• _What you should do_
Copy out every line in the entries below that includes "masks".

• _Given data_

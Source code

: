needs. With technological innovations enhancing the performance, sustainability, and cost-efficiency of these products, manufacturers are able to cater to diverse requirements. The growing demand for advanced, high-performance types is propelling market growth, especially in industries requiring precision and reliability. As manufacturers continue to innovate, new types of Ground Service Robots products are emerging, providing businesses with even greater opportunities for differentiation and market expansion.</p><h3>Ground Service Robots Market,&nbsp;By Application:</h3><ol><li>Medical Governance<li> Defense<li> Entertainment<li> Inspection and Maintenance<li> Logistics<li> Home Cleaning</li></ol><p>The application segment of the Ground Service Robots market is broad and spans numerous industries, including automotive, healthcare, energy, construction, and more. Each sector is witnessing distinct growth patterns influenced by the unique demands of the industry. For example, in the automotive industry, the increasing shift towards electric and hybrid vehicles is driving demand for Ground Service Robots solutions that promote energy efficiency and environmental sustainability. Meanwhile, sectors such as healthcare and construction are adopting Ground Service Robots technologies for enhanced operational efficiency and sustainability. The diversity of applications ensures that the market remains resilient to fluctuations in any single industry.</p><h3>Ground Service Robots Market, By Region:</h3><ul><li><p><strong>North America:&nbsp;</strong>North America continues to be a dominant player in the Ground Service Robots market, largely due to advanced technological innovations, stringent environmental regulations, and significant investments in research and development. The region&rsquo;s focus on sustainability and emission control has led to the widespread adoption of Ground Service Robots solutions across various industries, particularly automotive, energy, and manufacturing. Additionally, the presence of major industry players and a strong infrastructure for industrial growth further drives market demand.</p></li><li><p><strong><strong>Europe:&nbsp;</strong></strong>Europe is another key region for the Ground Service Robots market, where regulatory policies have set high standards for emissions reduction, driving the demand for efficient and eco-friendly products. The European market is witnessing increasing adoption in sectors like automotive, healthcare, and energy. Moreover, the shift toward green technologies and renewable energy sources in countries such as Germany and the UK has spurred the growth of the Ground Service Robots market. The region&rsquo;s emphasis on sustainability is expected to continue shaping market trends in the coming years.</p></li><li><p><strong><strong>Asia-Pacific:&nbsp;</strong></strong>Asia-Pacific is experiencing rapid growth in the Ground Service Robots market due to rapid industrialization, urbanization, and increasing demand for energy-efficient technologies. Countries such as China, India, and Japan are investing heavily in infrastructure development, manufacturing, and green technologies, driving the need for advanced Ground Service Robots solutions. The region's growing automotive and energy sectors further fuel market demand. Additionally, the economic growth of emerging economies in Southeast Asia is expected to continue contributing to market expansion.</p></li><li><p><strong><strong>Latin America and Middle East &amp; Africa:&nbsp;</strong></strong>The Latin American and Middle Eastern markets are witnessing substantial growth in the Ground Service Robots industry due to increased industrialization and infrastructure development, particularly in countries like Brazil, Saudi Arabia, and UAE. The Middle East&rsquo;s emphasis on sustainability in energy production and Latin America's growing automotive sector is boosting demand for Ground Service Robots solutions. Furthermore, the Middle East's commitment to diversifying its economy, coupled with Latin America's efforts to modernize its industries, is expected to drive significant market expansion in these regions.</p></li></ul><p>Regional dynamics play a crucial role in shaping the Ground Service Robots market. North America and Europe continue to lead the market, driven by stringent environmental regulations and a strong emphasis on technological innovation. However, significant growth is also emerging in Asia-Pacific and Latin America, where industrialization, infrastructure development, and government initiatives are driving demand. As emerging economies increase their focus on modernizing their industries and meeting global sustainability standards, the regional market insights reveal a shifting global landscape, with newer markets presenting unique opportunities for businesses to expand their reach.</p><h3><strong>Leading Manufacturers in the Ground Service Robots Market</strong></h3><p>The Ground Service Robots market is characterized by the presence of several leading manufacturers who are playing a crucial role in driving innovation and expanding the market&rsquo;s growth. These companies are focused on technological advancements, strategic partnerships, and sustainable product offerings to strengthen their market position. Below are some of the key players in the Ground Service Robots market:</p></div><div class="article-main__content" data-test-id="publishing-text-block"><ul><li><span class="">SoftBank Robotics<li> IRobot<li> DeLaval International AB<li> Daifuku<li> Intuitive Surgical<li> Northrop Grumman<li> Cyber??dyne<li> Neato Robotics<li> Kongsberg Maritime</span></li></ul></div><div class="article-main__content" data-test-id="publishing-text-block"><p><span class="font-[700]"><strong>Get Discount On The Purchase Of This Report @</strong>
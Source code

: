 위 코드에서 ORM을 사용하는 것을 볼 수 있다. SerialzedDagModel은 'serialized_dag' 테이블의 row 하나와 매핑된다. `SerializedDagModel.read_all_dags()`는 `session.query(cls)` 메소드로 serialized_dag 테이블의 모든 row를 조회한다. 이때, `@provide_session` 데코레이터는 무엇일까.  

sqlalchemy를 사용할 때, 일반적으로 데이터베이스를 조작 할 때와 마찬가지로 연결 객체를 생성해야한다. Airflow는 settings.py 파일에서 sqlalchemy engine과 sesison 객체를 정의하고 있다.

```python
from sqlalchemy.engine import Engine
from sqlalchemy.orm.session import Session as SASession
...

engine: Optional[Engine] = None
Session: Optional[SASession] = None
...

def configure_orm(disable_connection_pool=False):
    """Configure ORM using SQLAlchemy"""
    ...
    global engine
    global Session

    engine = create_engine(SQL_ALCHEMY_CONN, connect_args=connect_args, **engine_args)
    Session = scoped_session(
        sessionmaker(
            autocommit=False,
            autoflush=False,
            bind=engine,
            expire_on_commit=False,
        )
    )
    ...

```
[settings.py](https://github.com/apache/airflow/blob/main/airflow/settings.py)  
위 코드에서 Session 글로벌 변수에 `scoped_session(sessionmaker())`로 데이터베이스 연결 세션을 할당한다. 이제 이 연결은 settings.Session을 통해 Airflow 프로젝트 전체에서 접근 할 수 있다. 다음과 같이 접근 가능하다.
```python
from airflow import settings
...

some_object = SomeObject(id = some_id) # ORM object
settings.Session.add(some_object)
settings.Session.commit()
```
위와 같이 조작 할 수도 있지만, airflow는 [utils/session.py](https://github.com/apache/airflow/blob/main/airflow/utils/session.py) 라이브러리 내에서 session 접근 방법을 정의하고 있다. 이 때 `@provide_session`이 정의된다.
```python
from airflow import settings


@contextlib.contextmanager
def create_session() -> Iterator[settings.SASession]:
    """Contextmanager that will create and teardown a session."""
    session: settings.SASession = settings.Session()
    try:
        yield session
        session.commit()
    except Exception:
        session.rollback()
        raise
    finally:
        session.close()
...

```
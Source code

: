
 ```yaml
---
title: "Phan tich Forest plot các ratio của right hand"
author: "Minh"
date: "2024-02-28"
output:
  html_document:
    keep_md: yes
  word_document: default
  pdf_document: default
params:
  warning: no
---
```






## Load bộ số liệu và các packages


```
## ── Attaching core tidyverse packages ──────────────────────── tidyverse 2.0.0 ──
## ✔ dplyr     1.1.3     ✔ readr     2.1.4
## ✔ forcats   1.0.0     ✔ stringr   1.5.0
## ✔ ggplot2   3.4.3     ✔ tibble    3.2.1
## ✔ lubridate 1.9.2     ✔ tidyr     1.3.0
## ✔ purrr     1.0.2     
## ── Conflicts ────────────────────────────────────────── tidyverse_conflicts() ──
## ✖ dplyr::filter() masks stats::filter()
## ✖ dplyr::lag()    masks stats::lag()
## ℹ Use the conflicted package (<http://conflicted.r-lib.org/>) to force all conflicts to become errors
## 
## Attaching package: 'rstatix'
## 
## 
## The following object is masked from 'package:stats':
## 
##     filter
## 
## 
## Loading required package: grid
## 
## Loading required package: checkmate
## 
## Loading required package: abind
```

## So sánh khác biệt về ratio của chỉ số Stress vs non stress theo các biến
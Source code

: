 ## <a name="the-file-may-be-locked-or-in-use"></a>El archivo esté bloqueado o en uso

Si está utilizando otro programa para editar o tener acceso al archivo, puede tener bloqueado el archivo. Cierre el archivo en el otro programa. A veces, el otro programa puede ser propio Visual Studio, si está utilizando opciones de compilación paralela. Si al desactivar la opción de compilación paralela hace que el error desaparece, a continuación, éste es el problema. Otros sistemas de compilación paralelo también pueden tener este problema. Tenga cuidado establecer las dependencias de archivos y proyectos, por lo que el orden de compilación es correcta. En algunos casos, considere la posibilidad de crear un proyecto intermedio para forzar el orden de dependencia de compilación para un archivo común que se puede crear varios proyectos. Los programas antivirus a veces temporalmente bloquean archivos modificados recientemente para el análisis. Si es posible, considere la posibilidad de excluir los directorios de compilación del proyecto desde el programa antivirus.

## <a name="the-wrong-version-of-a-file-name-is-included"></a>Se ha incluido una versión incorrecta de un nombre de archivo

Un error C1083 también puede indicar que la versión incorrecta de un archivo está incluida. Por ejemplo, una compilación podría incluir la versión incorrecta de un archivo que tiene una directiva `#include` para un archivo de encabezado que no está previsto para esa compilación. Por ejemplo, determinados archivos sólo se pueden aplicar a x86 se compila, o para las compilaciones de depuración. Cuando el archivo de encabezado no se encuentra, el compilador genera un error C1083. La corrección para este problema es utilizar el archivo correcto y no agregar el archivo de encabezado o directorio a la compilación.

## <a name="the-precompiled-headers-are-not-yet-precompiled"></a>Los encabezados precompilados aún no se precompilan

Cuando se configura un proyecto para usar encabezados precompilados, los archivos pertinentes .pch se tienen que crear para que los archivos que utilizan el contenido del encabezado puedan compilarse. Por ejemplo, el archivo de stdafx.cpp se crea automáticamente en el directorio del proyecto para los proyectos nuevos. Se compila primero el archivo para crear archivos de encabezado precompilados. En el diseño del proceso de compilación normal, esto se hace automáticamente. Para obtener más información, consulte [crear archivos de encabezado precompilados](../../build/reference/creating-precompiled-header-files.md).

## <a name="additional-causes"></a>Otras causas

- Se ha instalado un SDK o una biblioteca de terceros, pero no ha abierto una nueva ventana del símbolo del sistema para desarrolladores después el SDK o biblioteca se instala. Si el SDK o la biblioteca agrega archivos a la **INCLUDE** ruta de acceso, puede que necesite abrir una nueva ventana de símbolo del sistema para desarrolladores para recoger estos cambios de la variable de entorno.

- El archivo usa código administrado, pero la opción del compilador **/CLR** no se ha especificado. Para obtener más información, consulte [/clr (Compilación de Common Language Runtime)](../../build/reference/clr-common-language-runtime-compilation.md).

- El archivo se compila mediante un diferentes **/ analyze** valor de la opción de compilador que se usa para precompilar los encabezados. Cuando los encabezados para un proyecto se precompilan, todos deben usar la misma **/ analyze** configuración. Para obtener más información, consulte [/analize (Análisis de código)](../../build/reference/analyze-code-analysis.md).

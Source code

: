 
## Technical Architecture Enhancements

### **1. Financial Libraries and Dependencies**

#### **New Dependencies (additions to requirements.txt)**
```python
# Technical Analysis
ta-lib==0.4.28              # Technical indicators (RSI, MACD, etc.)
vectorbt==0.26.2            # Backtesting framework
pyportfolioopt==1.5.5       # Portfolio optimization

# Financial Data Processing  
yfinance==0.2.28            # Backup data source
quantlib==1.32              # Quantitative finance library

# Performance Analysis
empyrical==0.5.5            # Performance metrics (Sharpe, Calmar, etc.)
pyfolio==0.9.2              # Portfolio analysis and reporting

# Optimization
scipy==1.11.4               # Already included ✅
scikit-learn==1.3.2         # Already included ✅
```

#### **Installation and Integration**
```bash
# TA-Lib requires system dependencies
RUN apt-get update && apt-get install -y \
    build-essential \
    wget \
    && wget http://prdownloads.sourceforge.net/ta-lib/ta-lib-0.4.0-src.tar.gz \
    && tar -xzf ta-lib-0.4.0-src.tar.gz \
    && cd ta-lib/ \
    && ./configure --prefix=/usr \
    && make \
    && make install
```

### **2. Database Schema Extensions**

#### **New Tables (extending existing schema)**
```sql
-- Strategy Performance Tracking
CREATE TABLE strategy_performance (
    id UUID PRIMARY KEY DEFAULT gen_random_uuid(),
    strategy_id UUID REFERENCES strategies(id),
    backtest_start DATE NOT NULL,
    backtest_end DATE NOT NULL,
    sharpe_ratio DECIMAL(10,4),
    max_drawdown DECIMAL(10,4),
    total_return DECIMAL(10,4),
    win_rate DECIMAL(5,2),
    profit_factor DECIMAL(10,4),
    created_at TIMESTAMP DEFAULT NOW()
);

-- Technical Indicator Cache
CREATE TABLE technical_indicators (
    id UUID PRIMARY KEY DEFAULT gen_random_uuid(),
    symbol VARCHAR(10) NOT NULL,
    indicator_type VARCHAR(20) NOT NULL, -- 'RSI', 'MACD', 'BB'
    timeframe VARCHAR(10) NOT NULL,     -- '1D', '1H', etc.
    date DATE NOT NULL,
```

• _Answer_
## ✖ dplyr::filter() masks stats::filter()
## ✖ dplyr::lag()    masks stats::lag()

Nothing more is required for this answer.